Vicki Robin: I can just hear people who’ve listened to you carefully, start every testimony at city, county and state level around any issue: “The role of government is the well being of the people and preventing preventable harm. Now that we’ve established that, here’s my testimony.” It’s like you set a different frame and I love what you said about racism; the fact that this racist issue, the stain on our soul, has come to the fore. It’s like the missing piece that would not allow us to focus on what’s really going on because as soon as you focus, you see something you don’t want to see. So I love this image of the Frida Kahlo frame. The frame of racism has actually brought so much else into focus, and made it possible to look at it squarely and to recognize that you can make a different story. It’s ours to do. It’s almost like once you once you repent, if you will; once you recognize, Oh my god, I knew better and I didn’t do better. But now I see what I did and I can see that I can do better. That basically change of heart and mind, the release, actually the forgiving of the debt that you carry inside yourself for your own blindness, willful blindness; it’s just very interesting the intersection of the things that you’re bringing. This is going to have to be a wrap, but I just really recommend people follow your work. Also this quick, you glanced over the precautionary principle. But I think people really need to understand what that principle is. So give us one minute on where did that idea come from? Was that a label that you formed? What specifically is the sentence that describes it? Then we’ll have to close.

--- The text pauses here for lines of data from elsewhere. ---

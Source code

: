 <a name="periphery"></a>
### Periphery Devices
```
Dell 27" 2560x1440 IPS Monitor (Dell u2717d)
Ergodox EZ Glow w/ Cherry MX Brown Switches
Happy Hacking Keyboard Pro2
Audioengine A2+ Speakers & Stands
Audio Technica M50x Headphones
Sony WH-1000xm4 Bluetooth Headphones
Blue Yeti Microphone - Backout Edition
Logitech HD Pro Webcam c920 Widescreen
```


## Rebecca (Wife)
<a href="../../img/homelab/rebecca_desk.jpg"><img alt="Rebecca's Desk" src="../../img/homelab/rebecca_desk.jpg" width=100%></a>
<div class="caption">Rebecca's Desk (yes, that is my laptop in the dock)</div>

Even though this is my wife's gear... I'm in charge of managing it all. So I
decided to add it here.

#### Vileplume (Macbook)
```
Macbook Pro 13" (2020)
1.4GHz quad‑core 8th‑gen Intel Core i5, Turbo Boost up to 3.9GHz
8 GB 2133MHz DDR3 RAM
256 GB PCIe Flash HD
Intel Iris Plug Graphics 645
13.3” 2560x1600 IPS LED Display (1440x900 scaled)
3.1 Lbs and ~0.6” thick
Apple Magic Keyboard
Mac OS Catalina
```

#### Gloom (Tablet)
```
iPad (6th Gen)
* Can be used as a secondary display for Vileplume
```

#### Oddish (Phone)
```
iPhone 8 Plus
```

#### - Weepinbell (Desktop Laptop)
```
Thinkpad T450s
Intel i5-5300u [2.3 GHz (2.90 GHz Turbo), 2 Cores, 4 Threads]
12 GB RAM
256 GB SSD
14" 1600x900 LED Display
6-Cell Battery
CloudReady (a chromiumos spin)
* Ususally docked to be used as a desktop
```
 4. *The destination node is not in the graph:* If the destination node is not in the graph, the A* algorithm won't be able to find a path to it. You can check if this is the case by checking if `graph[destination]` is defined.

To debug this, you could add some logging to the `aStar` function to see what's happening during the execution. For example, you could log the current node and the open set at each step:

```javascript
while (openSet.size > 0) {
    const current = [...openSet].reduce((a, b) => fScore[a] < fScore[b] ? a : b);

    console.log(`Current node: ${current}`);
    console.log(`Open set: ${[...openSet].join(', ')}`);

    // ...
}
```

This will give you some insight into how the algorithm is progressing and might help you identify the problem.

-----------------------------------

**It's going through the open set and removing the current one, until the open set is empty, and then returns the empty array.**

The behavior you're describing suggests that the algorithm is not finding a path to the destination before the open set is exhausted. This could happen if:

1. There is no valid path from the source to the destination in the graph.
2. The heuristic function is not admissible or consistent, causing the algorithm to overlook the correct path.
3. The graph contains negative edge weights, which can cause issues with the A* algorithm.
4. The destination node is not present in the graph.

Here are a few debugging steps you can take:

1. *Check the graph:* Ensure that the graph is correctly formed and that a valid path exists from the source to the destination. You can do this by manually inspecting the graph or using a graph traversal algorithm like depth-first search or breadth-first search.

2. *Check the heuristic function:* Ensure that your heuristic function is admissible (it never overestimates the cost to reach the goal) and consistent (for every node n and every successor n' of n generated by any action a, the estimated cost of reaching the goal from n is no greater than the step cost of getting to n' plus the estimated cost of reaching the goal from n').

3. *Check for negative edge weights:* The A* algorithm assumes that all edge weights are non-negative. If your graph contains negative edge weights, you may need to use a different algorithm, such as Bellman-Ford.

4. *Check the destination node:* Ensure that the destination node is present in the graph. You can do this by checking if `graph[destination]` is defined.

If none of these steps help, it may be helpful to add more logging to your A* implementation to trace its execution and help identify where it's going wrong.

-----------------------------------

Carolyn Raffensperger: The precautionary principle stands for the idea that you take action to prevent harm, even in the face of scientific uncertainty. There are ways to do it. You set goals: What kind of world do we want to live in? Do we want to keep increasing incarceration? Do we want to increase breast cancer? When you watch those trend lines, you set a goal to reverse those. Then you figure out ways to meet them. You look for all the alternatives, alternative ways to solve a problem and meet your goals. You reverse the burden of proof. Why is it that we allow the fossil fuel industry to make claims? The burden should be on them, that they cannot add to the cumulative impacts in an already disenfranchised community. We need a complete democratic participation. One of the things that they didn’t mention is that we have to have government with the free prior and informed consent, and this is community right of consent. The UN Declaration on the Rights of Indigenous People say that that indigenous people have the right of free prior and informed consent before something happens to affect their future. As part of the precautionary principle, the community knows best about how to prevent the kind of harm that we’ve been seeing.

Vicki Robin: Perfect. Wow. Thank you so much, Carolyn.